» **PROBLEM DETAILS**:
Every line of the listing that contains the word "work" is to be copied out.
====
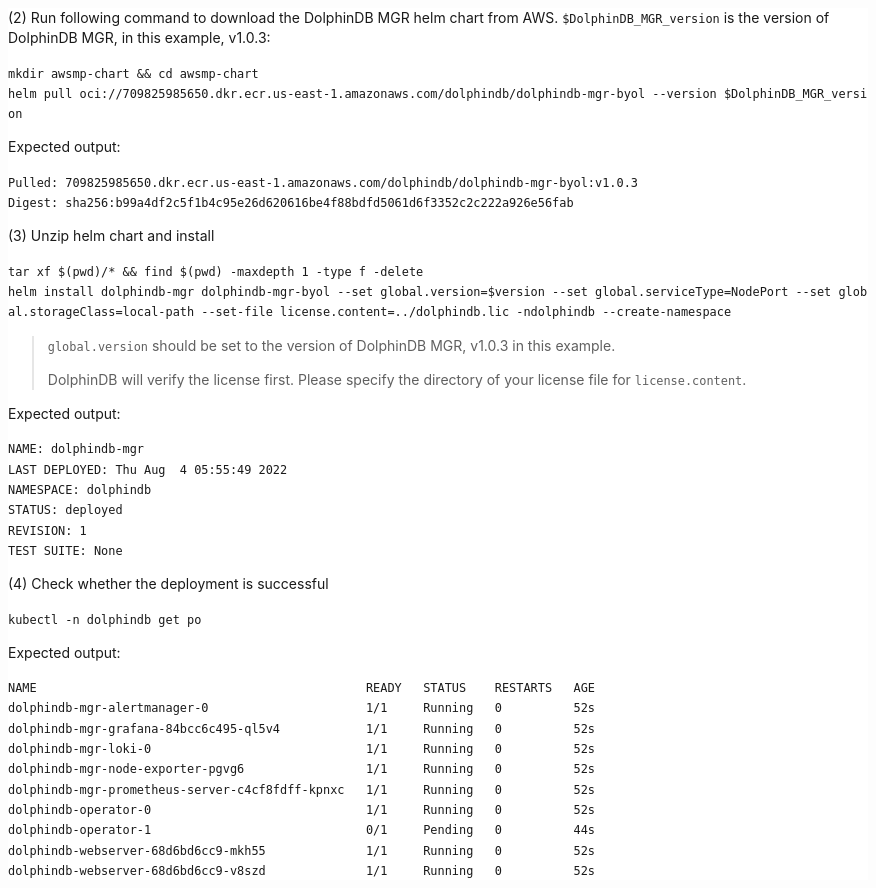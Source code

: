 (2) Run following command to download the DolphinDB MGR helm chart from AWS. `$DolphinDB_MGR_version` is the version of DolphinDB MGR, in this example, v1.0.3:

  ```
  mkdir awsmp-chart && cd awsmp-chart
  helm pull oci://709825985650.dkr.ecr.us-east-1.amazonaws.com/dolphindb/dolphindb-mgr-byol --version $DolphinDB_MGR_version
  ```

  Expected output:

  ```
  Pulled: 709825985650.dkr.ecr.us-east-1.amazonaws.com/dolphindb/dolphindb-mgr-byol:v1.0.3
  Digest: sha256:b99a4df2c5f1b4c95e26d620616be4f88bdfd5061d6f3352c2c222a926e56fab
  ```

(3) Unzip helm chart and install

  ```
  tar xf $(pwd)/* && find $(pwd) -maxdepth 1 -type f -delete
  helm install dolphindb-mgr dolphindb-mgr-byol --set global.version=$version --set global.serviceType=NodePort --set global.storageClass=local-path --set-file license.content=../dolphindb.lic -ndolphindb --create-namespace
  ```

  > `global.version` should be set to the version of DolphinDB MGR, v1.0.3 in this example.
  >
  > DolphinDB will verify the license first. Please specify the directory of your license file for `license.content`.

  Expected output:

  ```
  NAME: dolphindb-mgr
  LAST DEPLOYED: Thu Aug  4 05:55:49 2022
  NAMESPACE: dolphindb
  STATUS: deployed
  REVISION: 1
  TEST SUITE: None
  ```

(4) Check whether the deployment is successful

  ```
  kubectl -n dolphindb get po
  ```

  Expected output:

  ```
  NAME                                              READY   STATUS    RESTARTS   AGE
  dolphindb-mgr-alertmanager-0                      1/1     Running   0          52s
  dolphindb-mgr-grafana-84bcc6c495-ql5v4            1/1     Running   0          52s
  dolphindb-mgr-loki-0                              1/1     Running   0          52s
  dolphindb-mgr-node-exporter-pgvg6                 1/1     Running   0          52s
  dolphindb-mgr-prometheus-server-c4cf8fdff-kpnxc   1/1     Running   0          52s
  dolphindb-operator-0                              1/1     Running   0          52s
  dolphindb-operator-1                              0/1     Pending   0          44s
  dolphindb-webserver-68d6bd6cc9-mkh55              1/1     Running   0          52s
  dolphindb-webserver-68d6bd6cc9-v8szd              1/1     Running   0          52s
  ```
====
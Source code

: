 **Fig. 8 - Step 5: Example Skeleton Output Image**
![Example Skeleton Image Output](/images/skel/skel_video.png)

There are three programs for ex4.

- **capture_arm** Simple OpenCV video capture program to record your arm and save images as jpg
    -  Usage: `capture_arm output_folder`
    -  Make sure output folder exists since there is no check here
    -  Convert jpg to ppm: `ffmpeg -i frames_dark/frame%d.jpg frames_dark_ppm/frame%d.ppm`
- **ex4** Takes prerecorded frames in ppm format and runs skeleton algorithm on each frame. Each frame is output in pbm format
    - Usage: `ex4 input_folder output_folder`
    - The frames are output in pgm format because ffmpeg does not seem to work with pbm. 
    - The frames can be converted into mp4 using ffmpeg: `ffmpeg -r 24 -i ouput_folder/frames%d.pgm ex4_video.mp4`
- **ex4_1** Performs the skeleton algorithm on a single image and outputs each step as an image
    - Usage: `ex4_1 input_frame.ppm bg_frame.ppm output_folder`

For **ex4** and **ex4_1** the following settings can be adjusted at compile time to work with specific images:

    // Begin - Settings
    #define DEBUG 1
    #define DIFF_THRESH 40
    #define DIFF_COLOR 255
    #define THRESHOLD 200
====
» **PROBLEM SOLUTION**:
    - The frames are output in pgm format because ffmpeg does not seem to work with pbm. 
For **ex4** and **ex4_1** the following settings can be adjusted at compile time to work with specific images:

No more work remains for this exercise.